Why did I take the photos of the burned-out shop on Mill Road? I had the camera with me, and I was drawn as though on rails to the scene of the fire.

Earlier, when I was further down Gwydir Street I saw a woman explaining to a motorist that the car would not be able to exit onto Mill Road. I thought she meant because of the roadworks. I wasn’t sure whether she meant pedestrians as well as motorists, because I could see a police car parked way down at the end of the street.

I thought then perhaps someone had been injured, a crime or an accident.

I was on my way to the Visitor Centre at the David Parr House on Gwydir Street and I wasn’t sure whether that was beyond the crossroads or before it.
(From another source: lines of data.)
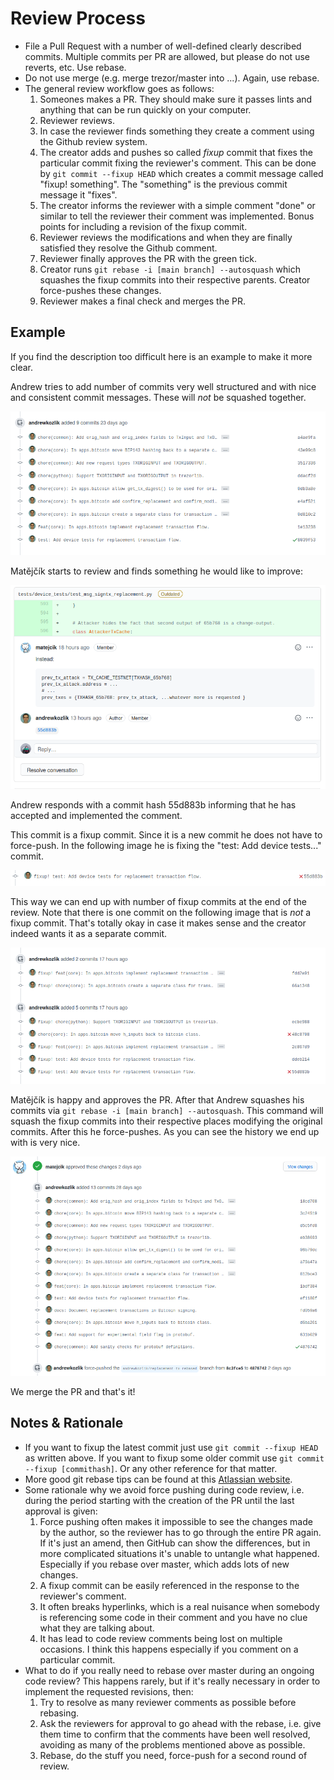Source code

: # Review Process

- File a Pull Request with a number of well-defined clearly described commits.
  Multiple commits per PR are allowed, but please do not use reverts, etc. Use rebase.
- Do not use merge (e.g. merge trezor/master into ...). Again, use rebase.
- The general review workflow goes as follows:
  1. Someones makes a PR. They should make sure it passes lints and anything that can be run
     quickly on your computer.
  2. Reviewer reviews.
  3. In case the reviewer finds something they create a comment using the Github review system.
  4. The creator adds and pushes so called _fixup_ commit that fixes the particular commit fixing
     the reviewer's comment. This can be done by `git commit --fixup HEAD` which creates a commit
     message called "fixup! something". The "something" is the previous commit message it "fixes".
  5. The creator informs the reviewer with a simple comment "done" or similar to tell the reviewer 
     their comment was implemented. Bonus points for including a revision of the fixup commit.
  6. Reviewer reviews the modifications and when they are finally satisfied they resolve the Github
     comment.
  7. Reviewer finally approves the PR with the green tick.
  8. Creator runs `git rebase -i [main branch] --autosquash` which squashes the fixup commits into
     their respective parents. Creator force-pushes these changes.
  9. Reviewer makes a final check and merges the PR.

## Example

If you find the description too difficult here is an example to make it more clear.

Andrew tries to add number of commits very well structured and with nice and consistent commit
messages. These will _not_ be squashed together. 

![](review-1.png)

Matějčík starts to review and finds something he would like to improve:

![](review-2.png)

Andrew responds with a commit hash 55d883b informing that he has accepted and implemented the 
comment.

This commit is a fixup commit. Since it is a new commit he does not have to force-push. In the
following image he is fixing the "test: Add device tests..." commit.

![](review-3.png)

This way we can end up with number of fixup commits at the end of the review. Note that there is one commit on the following image that is _not_ a fixup commit. That's totally okay in case it makes sense and the creator indeed wants it as a separate commit.  

![](review-4.png)

Matějčík is happy and approves the PR. After that Andrew squashes his commits via `git rebase -i [main branch] --autosquash`. This command will squash the fixup commits into their respective places modifying the original commits. After this he force-pushes. As you can see the history we end up with is very nice.

![](review-5.png)

We merge the PR and that's it!

## Notes & Rationale

- If you want to fixup the latest commit just use `git commit --fixup HEAD` as written above. If you want to fixup some older commit use `git commit --fixup [commithash]`. Or any other reference for that matter.
- More good git rebase tips can be found at this [Atlassian website](https://www.atlassian.com/git/tutorials/rewriting-history/git-rebase).
- Some rationale why we avoid force pushing during code review, i.e. during the period starting with the creation of the PR until the last approval is given:
  1. Force pushing often makes it impossible to see the changes made by the author, so the reviewer has to go through the entire PR again. If it's just an amend, then GitHub can show the differences, but in more complicated situations it's unable to untangle what happened. Especially if you rebase over master, which adds lots of new changes.
  2. A fixup commit can be easily referenced in the response to the reviewer's comment.
  3. It often breaks hyperlinks, which is a real nuisance when somebody is referencing some code in their comment and you have no clue what they are talking about.
  4. It has lead to code review comments being lost on multiple occasions. I think this happens especially if you comment on a particular commit.
- What to do if you really need to rebase over master during an ongoing code review? This happens rarely, but if it's really necessary in order to implement the requested revisions, then:
  1. Try to resolve as many reviewer comments as possible before rebasing.
  2. Ask the reviewers for approval to go ahead with the rebase, i.e. give them time to confirm that the comments have been well resolved, avoiding as many of the problems mentioned above as possible.
  3. Rebase, do the stuff you need, force-push for a second round of review.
In the event, it was before the crossroads and when I went in the woman who runs the Centre explained that there had been a fire on Mill Road in an empty electrical shop.
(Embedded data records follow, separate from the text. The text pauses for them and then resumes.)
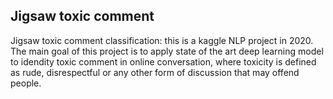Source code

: ## Jigsaw toxic comment
Jigsaw toxic comment classification: this is a kaggle NLP project in 2020. The main goal of this project is to apply state of
the art deep learning model to idendity toxic comment in online conversation, where toxicity is defined as rude, disrespectful
or any other form of discussion that may offend people. 
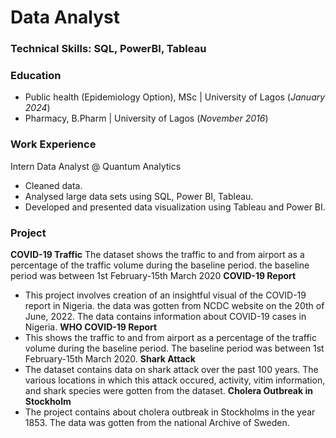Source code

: # Data Analyst

### Technical Skills: SQL, PowerBI, Tableau

### Education
- Public health (Epidemiology Option), MSc | University of Lagos (_January 2024_)
- Pharmacy, B.Pharm | University of Lagos (_November 2016_)


### Work Experience
Intern Data Analyst @ Quantum Analytics
- Cleaned data.
- Analysed large data sets using SQL, Power BI, Tableau.
- Developed and presented data visualization using Tableau and Power BI.

### Project
**COVID-19 Traffic**
The dataset shows the traffic to and from airport as a percentage of the traffic volume during the baseline period. the baseline period was between 1st February-15th March 2020
**COVID-19 Report**
- This project involves creation of an insightful visual of the COVID-19 report in Nigeria. the data was gotten from NCDC website on the 20th of June, 2022. The data contains information about COVID-19 cases in Nigeria.
**WHO COVID-19 Report**
- This shows the traffic to and from airport as a percentage of the traffic volume during the baseline period. The baseline period was between 1st February-15th March 2020.
**Shark Attack**
- The dataset contains data on shark attack over the past 100 years. The various locations in which this attack occured, activity, vitim information, and shark species were gotten from the dataset.
**Cholera Outbreak in Stockholm**
- The project contains about cholera outbreak in Stockholms in the year 1853. The data was gotten from the national Archive of Sweden.
  
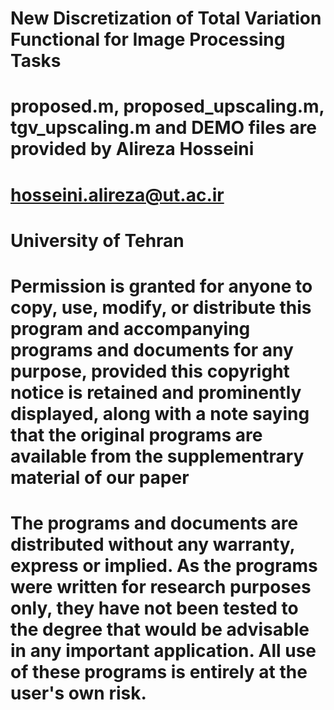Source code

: # New Discretization of Total Variation Functional for Image Processing Tasks
# proposed.m, proposed_upscaling.m, tgv_upscaling.m and DEMO files are provided by Alireza Hosseini
# hosseini.alireza@ut.ac.ir
# University of Tehran 
# Permission is granted for anyone to copy, use, modify, or distribute this program and accompanying programs and documents for any purpose, provided this copyright notice is retained and prominently displayed, along with a note saying that the original programs are available from the supplementrary material of our paper
#	The programs and documents are distributed without any warranty, express or implied.  As the programs were written for research purposes only, they have not been tested to the degree that would be advisable in any important application.  All use of these programs is entirely at the user's own risk.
She said the woman who owned the shop had been taken ill a few weeks before and so the shop was empty. And she had been a local character and the shop was very old. And her husband had died from a heart attack not long ago.

Now I read that the shop was named H Gee Electrical and that it took fire crews 19 hours to tackle the blaze, and that nearby residents had to be evacuated from their homes, and were given shelter at the Islamic Centre on Devonshire Road and the Earl of Beaconsfield pub.

I saw a blaze once. A big building with flames reaching up into the sky. I thought at the time it seemed unreal – people standing, looking, and the building the most energetic thing in the scene.

When I think of the Blitz in London during the war, I am in awe of the resilience of people who had to live through that bombing. And not just one night – two months of it.

Were they hardened, made stronger, weaker, more troubled, more found, by the experience?


  1. writemeow says:

    I’ve seen blazes … not _really_ big buildings, perhaps, but big enough. Took a picture of a car on fire once, and I have no idea why I did that.

    Those were unimaginable times … all those people that lived through it; in hindsight they were probably wondering how the hell they coped but when you’re in the midst of it you just deal with it … I guess. You do what you have to do.


    1. I guess you are right – when there is no choice, you do what you have to do. Do you still have your blazing car photo? For me, if it was a ‘real’ film print it would probably be in a a shoebox and still there. But I get ‘tidy syndrome’ with digital.. 🙂


      1. writemeow says:

        Funny … as soon as I’d typed that, I started looking for it. I lost all my pictures when that external hard drive broke but they’re all in Flickr. Apparently, I had not tagged it … I searched for ‘fire’ ‘car’ and the place where it was … nothing. So if I ever find it again, it will be totally by chance.

        Liked by 1 person

      2. writemeow says:

        November 2009 … found it now by chance 🙂

        Liked by 1 person

  2. I just love this whole post. Thank you for a happy read! I love the pictures, the story … the mood … everything. Well done!


    1. Nice to hear – it perked me up!